Updated patch so that the legacy config_* operations require the
caller to hold the kernel lock, while the new config_*_acquire/release
ones do not (but take it internally until we make autoconf internals
MP-safe).

This way you can eliminate KERNEL_LOCKs around finding and detaching
children, without introducing races with concurrent drvctl -d:

// no KERNEL_LOCK(1, NULL);
dev = config_found_acquire(...);
mutex_enter(&sc->sc_childlock);
sc->sc_dev = dev;
mutex_exit(&sc->sc_childlock);
device_release(dev);
// no KERNEL_UNLOCK_ONE(NULL);

// no KERNEL_LOCK(1, NULL);
mutex_enter(&sc->sc_childlock);
if ((dev = sc->sc_dev) != NULL)
device_acquire(dev);
mutex_exit(&sc->sc_childlock);
config_detach_release(dev, ...);
// no KERNEL_UNLOCK_ONE(NULL);

Also included:

- Conversion of dk(4) to config_*_acquire/release -- lightly tested.
- Conversion of usb(4) to config_*_acquire/release -- compile-tested.

(Coming up is a series of other changes to fix related races in dk(4)
and simplify some of the logic.  Also need to think about how devices
like vnd(4), cgd(4), &c., can safely work -- these logical drivers
sometimes do config_attach_pseudo in open, and sometimes do
config_detach in close, so their needs are a bit different from
drivers for physical hardware devices.)
>From baba80e17fbb254e50b242d71dc7e1de9bdc5520 Mon Sep 17 00:00:00 2001
From: Taylor R Campbell 
Date: Fri, 26 Aug 2022 10:35:08 +
Subject: [PATCH] autoconf(9): New functions for referenced attach/detach.

New functions:

- config_found_acquire(dev, aux, print, cfargs)
- config_attach_acquire(parent, cf, aux, print, cfargs)
- config_attach_pseudo_acquire(cf, aux)
- config_detach_release(dev, flags)
- device_acquire(dev)

The config_*_acquire functions are like the non-acquire versions, but
they return a referenced device_t, which is guaranteed to be safe to
use until released.  The device's detach function may run while it is
referenced, but the device_t will not be freed and the parent's
.ca_childdetached routine will not be called.

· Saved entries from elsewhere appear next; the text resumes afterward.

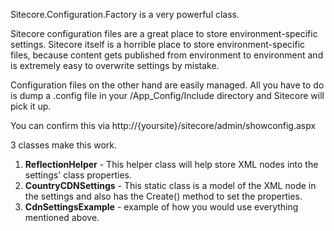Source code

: Sitecore.Configuration.Factory is a very powerful class.

Sitecore configuration files are a great place to store environment-specific settings. Sitecore itself is a horrible place to store environment-specific files, because content gets published from environment to environment and is extremely easy to overwrite settings by mistake.

Configuration files on the other hand are easily managed. All you have to do is dump a .config file in your /App_Config/Include directory and Sitecore will pick it up. 

You can confirm this via http://{yoursite}/sitecore/admin/showconfig.aspx

3 classes make this work.
<ol>
<li><b>ReflectionHelper</b> - This helper class will help store XML nodes into the settings' class properties.</li>
<li><b>CountryCDNSettings</b> - This static class is a model of the XML node in the settings and also has the Create() method to set the properties.</li>
<li><b>CdnSettingsExample</b> - example of how you would use everything mentioned above.</li></ol> 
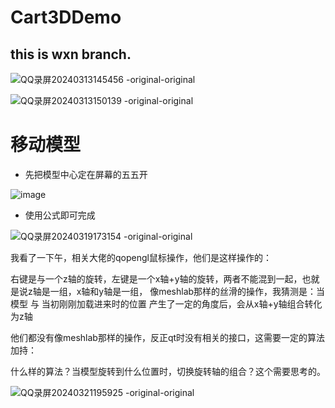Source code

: # Cart3DDemo

this is wxn branch.
---


![QQ录屏20240313145456 -original-original](https://github.com/wss/Cart3DDemo/assets/78208268/f5deaddd-a1ce-42fe-bf7a-078b3510cebb)



![QQ录屏20240313150139 -original-original](https://github.com/wss/Cart3DDemo/assets/78208268/4b47af7c-50d0-4c7f-9288-1127bd44bd30)

# 移动模型
- 先把模型中心定在屏幕的五五开

![image](https://github.com/wss/Cart3DDemo/assets/78208268/50e03de5-8c2f-41a7-8250-ccce86e0e103)

- 使用公式即可完成


![QQ录屏20240319173154 -original-original](https://github.com/wss/Cart3DDemo/assets/78208268/bdb0e9c1-b9f6-42c9-9ded-594c853c781e)


我看了一下午，相关大佬的qopengl鼠标操作，他们是这样操作的：

右键是与一个z轴的旋转，左键是一个x轴+y轴的旋转，两者不能混到一起，也就是说z轴是一组，x轴和y轴是一组，
像meshlab那样的丝滑的操作，我猜测是：当模型 与 当初刚刚加载进来时的位置 产生了一定的角度后，会从x轴+y轴组合转化为z轴

他们都没有像meshlab那样的操作，反正qt时没有相关的接口，这需要一定的算法加持：

什么样的算法？当模型旋转到什么位置时，切换旋转轴的组合？这个需要思考的。

![QQ录屏20240321195925 -original-original](https://github.com/wss/Cart3DDemo/assets/78208268/6623bb7a-052a-409f-a217-f0f9c79132a1)
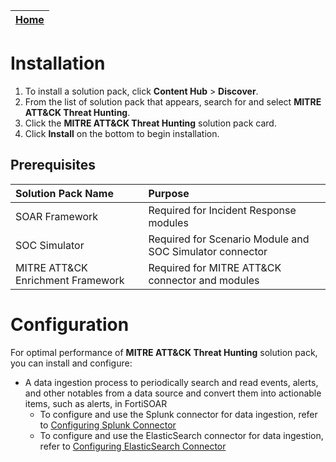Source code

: | [Home](https://github.com/fortinet-fortisoar/solution-pack-mitre-attack-threat-hunting/blob/develop/README.md) |
|-----------------------------------------------------------------------------------------------------------------------------------|

# Installation

1. To install a solution pack, click **Content Hub** > **Discover**.
2. From the list of solution pack that appears, search for and select **MITRE ATT&CK Threat Hunting**.
3. Click the **MITRE ATT&CK Threat Hunting** solution pack card.
4. Click **Install** on the bottom to begin installation.

## Prerequisites

| Solution Pack Name                | Purpose                                                  |
|:----------------------------------|:---------------------------------------------------------|
| SOAR Framework                    | Required for Incident Response modules                   |
| SOC Simulator                     | Required for Scenario Module and SOC Simulator connector |
| MITRE ATT&CK Enrichment Framework | Required for MITRE ATT&CK connector and modules          |

# Configuration

For optimal performance of **MITRE ATT&CK Threat Hunting** solution pack, you can install and configure:

- A data ingestion process to periodically search and read events, alerts, and other notables from a data source and convert them into actionable items, such as alerts, in FortiSOAR
    - To configure and use the Splunk connector for data ingestion, refer to [Configuring Splunk Connector](https://docs.fortinet.com/document/fortisoar/1.6.2/splunk/130/splunk-v1-6-2#Configure_Data_Ingestion)
    - To configure and use the ElasticSearch connector for data ingestion, refer to [Configuring ElasticSearch Connector](https://docs.fortinet.com/document/fortisoar/2.2.1/elasticsearch/19/elasticsearch-v2-2-1#Configuration_parameters)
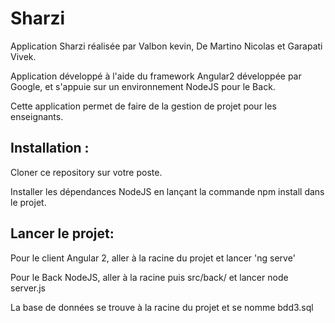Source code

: # Sharzi

Application Sharzi réalisée par Valbon kevin, De Martino Nicolas et Garapati Vivek.

Application développé à l'aide du framework Angular2 développée par Google, et s'appuie sur un environnement NodeJS pour le Back.

Cette application permet de faire de la gestion de projet pour les enseignants.

## Installation :

Cloner ce repository sur votre poste.

Installer les dépendances NodeJS en lançant la commande npm install dans le projet.

## Lancer le projet:

Pour le client Angular 2, aller à la racine du projet et lancer 'ng serve' 

Pour le Back NodeJS, aller à la racine puis src/back/ et lancer node server.js

La base de données se trouve à la racine du projet et se nomme bdd3.sql


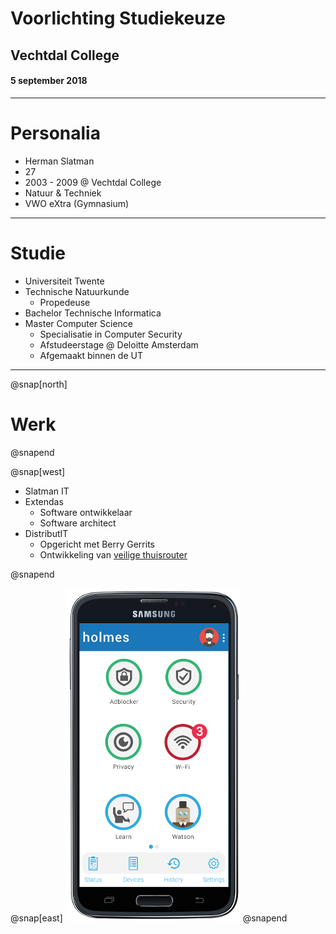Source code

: # Voorlichting Studiekeuze

## Vechtdal College

#### 5 september 2018

---

# Personalia

<ul>
    <li class="fragment">
        Herman Slatman
    </li>
    <li class="fragment">
        27
    </li>
    <li class="fragment">
        2003 - 2009 @ Vechtdal College
    </li>
    <li class="fragment">
        Natuur & Techniek
    </li>
    <li class="fragment">
        VWO eXtra (Gymnasium)
    </li>
</ul>

---

# Studie

<ul>
    <li class="fragment">
        Universiteit Twente
    </li>
    <li class="fragment">
        Technische Natuurkunde
        <ul class="fragment">
            <li>
                Propedeuse
            </li>
        </ul>
    </li>
    <li class="fragment">
        Bachelor Technische Informatica 
    </li>
    <li class="fragment">
        Master Computer Science
        <ul>
            <li class="fragment">
                Specialisatie in Computer Security
            </li>
            <li class="fragment">
                Afstudeerstage @ Deloitte Amsterdam
            </li>
            <li class="fragment">
                Afgemaakt binnen de UT
            </li>
        </ul>
    </li>
</ul>

---

@snap[north]
<h1>Werk</h1>
@snapend


@snap[west]
<ul>
    <li class="fragment">
        Slatman IT
    </li>
    <li class="fragment">
        Extendas
        <ul>
            <li class="fragment">
                Software ontwikkelaar
            </li>
            <li class="fragment">
                Software architect
            </li>
        </ul>
    </li>
    <li class="fragment">
        DistributIT
        <ul>
            <li class="fragment">
                Opgericht met Berry Gerrits
            </li>
            <li class="fragment">
                Ontwikkeling van <a href="https://holmes.distributit.nl/" target="_blank">veilige thuisrouter</a>
            </li>
        </ul>
    </li>
</ul>
@snapend


@snap[east]
![Holmes](assets/img/holmes3.png)
@snapend
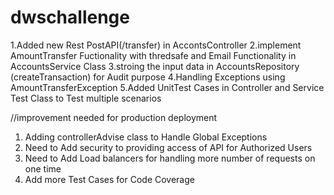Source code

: # dwschallenge
1.Added new Rest PostAPI(/transfer) in AccontsController
2.implement AmountTransfer Fuctionality with thredsafe and Email Functionality in AccountsService Class
3.stroing the input data in AccountsRepository (createTransaction) for Audit purpose
4.Handling Exceptions using AmountTransferException 
5.Added UnitTest Cases in Controller and Service Test Class to Test multiple scenarios


//improvement needed for production deployment

1. Adding controllerAdvise class  to Handle Global Exceptions 
2. Need  to Add security to providing access of API for Authorized Users
3. Need to Add Load balancers for handling more number of requests on one time
4. Add more Test Cases for Code Coverage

=> config_attach_pseudo_acquire additionally lets you pass an aux
   argument to the device's .ca_attach routine, unlike
   config_attach_pseudo which always passes NULL.

=> Eventually, config_found, config_attach, and config_attach_pseudo
   should be made to return void, because use of the device_t they
   return is unsafe without the kernel lock and difficult to use
   safely even with the kernel lock or in a UP system.  For now,
   they require the caller to hold the kernel lock, while
   config_*_acquire do not.

config_detach_release is like device_release and then config_detach,
but avoids the race inherent with that sequence.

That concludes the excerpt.